En el exterior ya esperan varios vecinos con caras amargas. Todavía entre risas forzadas pregunto si es normal. No. Nunca son así. Empiezo a acojonarme un poco y simplemente no sé que hacer. Quieto, inmóvil, en silencio, vivo el terremoto más grande medido en la historia de Japón. Son dos minutos de gritos ahogados. No pienso en tragedias ni muerte. Sólo intento analizar lo que estoy viviendo, nuevo, desconocido para mí. Mi casa se mueve de lado a lado, como el resto de edificios colindantes. La brusquedad incial, de paso a un vaivén armónico que recuerda a la sensación de navegar en barco. No tendré conciencia de lo sucedido hasta muchas horas después.
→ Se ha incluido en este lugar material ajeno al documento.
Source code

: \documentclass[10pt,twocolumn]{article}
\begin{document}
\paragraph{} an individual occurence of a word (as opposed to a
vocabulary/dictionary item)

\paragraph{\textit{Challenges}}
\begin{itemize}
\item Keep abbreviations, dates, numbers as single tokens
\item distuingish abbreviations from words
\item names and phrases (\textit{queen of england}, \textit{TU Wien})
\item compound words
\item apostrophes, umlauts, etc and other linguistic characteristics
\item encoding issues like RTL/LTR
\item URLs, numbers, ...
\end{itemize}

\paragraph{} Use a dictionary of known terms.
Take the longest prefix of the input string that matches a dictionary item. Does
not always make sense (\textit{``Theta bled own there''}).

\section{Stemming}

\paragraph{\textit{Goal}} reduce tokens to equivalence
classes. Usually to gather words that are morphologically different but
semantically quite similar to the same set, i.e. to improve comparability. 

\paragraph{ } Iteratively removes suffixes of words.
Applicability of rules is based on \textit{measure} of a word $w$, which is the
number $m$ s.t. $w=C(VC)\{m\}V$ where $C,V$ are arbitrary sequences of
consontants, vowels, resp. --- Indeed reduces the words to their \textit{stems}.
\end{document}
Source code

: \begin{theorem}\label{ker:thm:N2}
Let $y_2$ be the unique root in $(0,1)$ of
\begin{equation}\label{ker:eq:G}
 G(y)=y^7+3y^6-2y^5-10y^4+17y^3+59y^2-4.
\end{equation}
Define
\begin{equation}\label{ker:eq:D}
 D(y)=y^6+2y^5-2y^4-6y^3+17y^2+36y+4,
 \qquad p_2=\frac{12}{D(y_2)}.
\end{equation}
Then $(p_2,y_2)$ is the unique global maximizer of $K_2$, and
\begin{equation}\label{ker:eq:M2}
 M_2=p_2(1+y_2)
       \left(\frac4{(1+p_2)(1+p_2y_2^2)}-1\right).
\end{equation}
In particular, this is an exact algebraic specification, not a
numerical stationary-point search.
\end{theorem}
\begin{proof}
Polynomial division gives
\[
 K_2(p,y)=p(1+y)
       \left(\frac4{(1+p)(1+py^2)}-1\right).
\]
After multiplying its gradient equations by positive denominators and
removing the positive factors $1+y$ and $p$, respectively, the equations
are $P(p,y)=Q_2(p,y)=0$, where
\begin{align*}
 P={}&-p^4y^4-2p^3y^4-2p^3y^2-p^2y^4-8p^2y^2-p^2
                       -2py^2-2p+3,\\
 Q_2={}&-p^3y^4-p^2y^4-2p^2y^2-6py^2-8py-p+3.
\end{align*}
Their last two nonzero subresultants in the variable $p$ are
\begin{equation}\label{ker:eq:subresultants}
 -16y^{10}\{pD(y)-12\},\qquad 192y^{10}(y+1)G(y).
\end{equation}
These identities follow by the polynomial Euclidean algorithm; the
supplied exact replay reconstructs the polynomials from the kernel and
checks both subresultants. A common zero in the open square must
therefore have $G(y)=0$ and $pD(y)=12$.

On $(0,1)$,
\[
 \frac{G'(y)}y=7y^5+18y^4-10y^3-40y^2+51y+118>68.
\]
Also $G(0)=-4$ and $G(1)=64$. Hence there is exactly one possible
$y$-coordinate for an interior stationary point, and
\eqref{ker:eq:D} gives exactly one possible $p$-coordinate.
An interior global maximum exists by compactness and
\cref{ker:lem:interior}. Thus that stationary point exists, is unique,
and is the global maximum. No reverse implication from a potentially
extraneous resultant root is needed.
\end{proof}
Entro en casa; puertas abiertas, cosas tiradas y vasos rotos. Asimilo a la vez que termino mi rancho. Homer me mira impasible, sin dejar de decir genialidades. No pongo el capítulo por donde lo había dejado. Sigo hacia delante. No sé por qué. Varias réplicas posteriores me hacen salir de nuevo. Vuelvo al trabajo. Antes de entrar al edificio pregunto si todo está bien. Ahora sí, sentado frente a mi ordenador, sintiendo como mi silla tiembla cada poco, despierto y tomo conciencia de la situación. La adrenalina no me deja hacer nada. Muchos medios de comunicación intentan contactar, pero los teléfonos no funcionan e internet se convierte de nuevo en el refugio de la información. Por
Skype hago las primeras entrevistas, primero con cadena SER, aunque luego vendrán muchas más.
Me voy a casa seis horas tras el suceso. Mucha gente no podrá volver a casa por que los transportes públicos no funcionan. Hay mantas y comida en las oficinas. Paso el tiempo hasta la madrugada hablando con amigos y familia, tranquilizando lo que los medios no dejan de agitar sobre la situación en Tokio.
Señores, lo gordo ha pasado en el norte del país. Centremos ahora nuestras fuerzas en ayudar en lo posible a los afectados y en dejar de hacer sonar alarmas donde no son necesarias. Siento defraudar al que vino buscando otras cosas. Ni ví pasar mi vida delante de mis ojos, ni lloré desconsoladamente, ni pensé en que el momento de mi muerte había llegado. Me acojoné como todo buen hijo de vecino, y se me pusieron de corbata de doble nudo durante unos instantes. Entiendo todas las reacciones, pero no fue mi caso. Intentemos entre todos hacer un ejercicio necesario de responsabilidad social y de buena conducta humana.
Tokio es hoy una ciudad que recupera la calma con paso firme, y que se solidariza enormemente con
Sendai y con todas las poblaciones afectadas por el desastre. Los japoneses son un pueblo único para esto.
Cada uno que tome el camino que guste. Yo me pido seguir viviendo.